Todo esto se traduce en un incremento en oportunidades de negocio y en una mejora en las ventas de las empresas de Paquetería y Mensajería En la mayoría, menos en la más grande de España: la Sociedad Estatal Correos y Telégrafos presidida por Javier Cuesta Nuin cerró 2016 con una facturación de 1.761 millones de euros -cuatro menos que en 2015-, y ha multiplicado sus pérdidas.

Menos trabajadores y peores resultados

Correos ha reducido, de nuevo, su gasto en personal. Este ha pasado de suponer 1.442 millones de euros en 2015 a 1.386 millones en 2016. Al ser la partida más importante de gasto, esta reducción debería suponer una mejora de los resultados. Pero no, ha sido todo lo contrario.

Por un lado, ha incrementado sus costes en otras partidas. En aprovisionamientos ha pasado de gastar 214 millones a los 237 millones, casi un 11% más. En otros gastos de explotación, partida en la que se incluyen costes como servicios exteriores (telefonía, luz, asesoría, etc.), ha pasado de un coste de 289 millones a 305 millones de euros, un 5,5% más. Este incremento de gastos podría justificarse en una mayor venta, pero como hemos señalado esta ha caído hasta los 1.761 millones. El resultado de esta ecuación es un incremento espectacular de las pérdidas. De registrar un quebranto después de impuestos de 34,09 millones en 2015, este se ha elevado hasta los 43,17 millones, un 26% más que en el año anterior.

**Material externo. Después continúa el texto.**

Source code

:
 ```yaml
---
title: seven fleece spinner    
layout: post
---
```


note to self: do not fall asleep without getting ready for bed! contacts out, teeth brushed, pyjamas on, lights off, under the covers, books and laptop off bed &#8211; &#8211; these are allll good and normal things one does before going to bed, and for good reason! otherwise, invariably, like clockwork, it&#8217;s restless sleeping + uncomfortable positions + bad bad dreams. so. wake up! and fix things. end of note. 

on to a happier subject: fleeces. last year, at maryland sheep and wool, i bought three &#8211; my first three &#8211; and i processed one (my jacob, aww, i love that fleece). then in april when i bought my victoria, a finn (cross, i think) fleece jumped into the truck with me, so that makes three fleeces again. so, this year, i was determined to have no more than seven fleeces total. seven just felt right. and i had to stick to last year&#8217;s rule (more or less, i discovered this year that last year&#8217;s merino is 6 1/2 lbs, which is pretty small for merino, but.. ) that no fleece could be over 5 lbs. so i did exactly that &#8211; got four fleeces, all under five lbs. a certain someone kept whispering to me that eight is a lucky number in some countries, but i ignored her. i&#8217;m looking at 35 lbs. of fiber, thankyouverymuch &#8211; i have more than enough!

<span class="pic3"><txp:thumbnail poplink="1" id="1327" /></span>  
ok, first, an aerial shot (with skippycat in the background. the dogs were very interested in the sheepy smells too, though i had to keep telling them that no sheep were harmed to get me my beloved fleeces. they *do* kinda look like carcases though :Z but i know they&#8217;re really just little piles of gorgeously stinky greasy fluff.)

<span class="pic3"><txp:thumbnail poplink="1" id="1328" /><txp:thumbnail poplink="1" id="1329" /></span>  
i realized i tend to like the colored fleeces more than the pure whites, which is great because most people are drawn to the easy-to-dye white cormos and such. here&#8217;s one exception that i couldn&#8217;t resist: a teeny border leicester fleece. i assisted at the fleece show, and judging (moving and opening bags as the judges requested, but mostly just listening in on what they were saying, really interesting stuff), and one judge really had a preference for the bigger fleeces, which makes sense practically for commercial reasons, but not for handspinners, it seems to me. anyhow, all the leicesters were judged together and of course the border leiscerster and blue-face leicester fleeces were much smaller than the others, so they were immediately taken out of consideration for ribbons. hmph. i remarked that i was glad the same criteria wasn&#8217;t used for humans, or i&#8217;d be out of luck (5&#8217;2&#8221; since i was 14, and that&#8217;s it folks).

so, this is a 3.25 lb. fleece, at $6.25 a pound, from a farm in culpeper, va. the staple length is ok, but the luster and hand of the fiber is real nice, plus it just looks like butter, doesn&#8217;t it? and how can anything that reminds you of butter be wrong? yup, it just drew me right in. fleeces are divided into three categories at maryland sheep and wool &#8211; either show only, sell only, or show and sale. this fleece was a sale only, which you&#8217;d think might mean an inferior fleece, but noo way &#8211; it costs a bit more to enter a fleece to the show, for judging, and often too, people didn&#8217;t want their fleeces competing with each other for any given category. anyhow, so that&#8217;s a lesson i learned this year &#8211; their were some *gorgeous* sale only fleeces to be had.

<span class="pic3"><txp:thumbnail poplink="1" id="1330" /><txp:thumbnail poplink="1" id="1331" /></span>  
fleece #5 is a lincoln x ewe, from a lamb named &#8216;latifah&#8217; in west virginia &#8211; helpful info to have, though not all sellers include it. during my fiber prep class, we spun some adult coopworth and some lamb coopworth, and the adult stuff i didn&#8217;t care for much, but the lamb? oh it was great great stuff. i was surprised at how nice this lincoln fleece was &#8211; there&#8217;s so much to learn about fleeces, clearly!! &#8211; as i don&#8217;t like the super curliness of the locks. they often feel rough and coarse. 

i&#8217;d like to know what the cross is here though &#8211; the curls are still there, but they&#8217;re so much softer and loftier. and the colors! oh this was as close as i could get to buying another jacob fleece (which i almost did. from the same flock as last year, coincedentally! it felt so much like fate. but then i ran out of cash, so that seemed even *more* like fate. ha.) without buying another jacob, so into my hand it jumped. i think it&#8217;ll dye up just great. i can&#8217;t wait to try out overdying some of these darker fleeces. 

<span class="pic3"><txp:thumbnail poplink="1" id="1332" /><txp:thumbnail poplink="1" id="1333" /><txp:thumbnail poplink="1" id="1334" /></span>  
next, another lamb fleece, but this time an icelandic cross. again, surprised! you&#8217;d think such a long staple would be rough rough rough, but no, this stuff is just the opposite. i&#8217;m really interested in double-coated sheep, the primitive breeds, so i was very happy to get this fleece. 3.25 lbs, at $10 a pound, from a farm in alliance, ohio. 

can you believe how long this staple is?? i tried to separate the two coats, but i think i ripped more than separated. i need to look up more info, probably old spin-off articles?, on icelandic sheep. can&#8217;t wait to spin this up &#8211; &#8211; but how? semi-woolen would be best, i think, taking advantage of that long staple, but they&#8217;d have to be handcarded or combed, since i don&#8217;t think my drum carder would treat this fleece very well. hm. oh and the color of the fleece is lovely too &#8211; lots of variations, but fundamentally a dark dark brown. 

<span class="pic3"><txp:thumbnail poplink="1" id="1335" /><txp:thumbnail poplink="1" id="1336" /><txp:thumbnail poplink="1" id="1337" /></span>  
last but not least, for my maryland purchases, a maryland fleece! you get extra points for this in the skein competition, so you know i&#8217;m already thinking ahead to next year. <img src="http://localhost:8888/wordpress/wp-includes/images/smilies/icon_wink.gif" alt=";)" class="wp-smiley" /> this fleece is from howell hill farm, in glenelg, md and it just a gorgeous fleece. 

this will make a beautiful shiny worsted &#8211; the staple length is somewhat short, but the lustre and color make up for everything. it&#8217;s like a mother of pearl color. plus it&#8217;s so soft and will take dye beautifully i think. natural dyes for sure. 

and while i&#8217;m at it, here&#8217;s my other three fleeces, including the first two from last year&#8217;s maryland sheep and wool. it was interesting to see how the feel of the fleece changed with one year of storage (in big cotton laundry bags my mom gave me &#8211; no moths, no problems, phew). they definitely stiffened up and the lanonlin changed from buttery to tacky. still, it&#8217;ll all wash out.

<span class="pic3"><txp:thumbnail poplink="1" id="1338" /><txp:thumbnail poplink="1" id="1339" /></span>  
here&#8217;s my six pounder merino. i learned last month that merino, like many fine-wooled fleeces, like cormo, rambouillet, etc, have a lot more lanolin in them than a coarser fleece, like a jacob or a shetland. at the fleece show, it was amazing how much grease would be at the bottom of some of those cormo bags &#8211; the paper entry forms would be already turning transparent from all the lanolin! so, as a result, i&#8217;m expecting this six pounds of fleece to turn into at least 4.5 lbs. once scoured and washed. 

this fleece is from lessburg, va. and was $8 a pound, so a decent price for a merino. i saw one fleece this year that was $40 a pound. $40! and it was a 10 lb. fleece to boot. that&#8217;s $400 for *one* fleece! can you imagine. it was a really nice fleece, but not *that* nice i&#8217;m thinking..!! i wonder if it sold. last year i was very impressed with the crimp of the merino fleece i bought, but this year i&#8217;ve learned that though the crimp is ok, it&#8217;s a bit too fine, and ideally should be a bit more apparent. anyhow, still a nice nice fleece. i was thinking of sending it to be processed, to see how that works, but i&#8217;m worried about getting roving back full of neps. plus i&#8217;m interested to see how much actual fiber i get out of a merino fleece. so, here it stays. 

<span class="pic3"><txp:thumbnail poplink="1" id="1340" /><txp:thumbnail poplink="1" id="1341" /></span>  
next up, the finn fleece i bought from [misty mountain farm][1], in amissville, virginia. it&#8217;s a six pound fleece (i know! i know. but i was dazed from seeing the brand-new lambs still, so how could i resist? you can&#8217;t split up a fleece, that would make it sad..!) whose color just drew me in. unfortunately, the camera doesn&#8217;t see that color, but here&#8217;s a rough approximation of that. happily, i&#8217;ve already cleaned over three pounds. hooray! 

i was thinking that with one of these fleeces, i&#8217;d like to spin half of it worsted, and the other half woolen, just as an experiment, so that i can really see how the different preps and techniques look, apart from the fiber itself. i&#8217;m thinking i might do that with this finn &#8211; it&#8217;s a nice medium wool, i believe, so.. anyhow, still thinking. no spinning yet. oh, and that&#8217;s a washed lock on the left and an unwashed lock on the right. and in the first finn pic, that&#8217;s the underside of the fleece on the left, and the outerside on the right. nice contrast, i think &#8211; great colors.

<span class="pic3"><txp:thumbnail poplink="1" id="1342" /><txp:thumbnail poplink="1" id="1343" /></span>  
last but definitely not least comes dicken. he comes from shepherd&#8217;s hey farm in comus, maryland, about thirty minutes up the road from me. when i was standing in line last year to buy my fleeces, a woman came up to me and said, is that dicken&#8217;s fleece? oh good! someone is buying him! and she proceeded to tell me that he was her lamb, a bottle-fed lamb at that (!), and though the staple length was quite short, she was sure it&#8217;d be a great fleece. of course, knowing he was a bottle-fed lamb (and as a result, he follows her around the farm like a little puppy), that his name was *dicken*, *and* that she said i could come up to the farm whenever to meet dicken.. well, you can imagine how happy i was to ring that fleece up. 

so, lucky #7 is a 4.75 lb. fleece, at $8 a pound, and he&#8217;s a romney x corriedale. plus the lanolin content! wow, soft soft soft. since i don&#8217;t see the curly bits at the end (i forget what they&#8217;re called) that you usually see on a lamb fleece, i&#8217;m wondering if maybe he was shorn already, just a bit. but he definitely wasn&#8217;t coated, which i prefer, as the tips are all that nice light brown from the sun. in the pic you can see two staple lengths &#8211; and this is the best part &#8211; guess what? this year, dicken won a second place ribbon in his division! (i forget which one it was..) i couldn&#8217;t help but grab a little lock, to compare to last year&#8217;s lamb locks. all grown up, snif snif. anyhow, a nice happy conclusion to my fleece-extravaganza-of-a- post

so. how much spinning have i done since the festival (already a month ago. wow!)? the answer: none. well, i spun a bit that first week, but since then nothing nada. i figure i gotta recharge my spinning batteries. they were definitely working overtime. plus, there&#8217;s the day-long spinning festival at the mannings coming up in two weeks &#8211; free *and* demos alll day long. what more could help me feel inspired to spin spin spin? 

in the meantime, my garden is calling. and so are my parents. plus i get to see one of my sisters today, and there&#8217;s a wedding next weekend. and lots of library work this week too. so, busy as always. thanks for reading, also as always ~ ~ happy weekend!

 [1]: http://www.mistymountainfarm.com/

Representantes de trabajadores de Correos ha asegurado a Extraconfiencial.com que no se explican esta situación. Señalan que, tras una disminución de cerca de 10.000 empleados -entre los que se incluían los de más alta remuneración por su antigüedad-, y conseguir un ahorro de 200 millones de euros de masa salarial anual con una muy baja sustitución de puestos de trabajo se pueda llegar a esta cifra de pérdidas. Además, destacan estas fuentes sindicales, los salarios llevan varios años sin subir y no así los servicios que se prestan a los ciudadanos, cuyas tarifas se elevan año tras año y con cada vez una peor calidad en la prestación del servicio provocada por esta pérdida de empleo.

Peores perspectivas para el año 2017

Las perspectivas para 2017 son aún peores. Salvo sorpresa, no habrá Elecciones Generales, lo cual supone que no dispondrá de la fuerte inyección de dinero que recibe del Estado -para maquillar sus cuentas-, a través del voto por correo. Las Administraciones seguirán indirectamente siendo una fuente importante de negocio por medio de múltiples concursos que son fundamentales para Correos ante las críticas de empresas de mensajería privada que ven cerrada esta fuente de ingresos. Pero también experimentará un duro recorte en la inyección de dinero público procedente del Ministerio de Fomento, de Íñigo de la Serna, que pasará de los 180 millones de 2016 a los 120 millones de 2017, según se desprende de lo reflejando en los Presupuestos Generales del Estado para este año.

El resultado, como ha señalado un Informe del Instituto Coordenadas de Gobernanza y Economía Aplicada, la Sociedad Estatal de Correos y Telégrafos es la compañía postal menos rentable de toda Europa y nunca en su historia ha tenido tantos expedientes abiertos por asuntos de competencia. Pero, con el rumbo que lleva su dirección, todo es susceptible de empeorar. Es como si el empeño de Cuesta Nuin fuera hacer desaparecer a una sociedad que, en su día, fue un símbolo de España.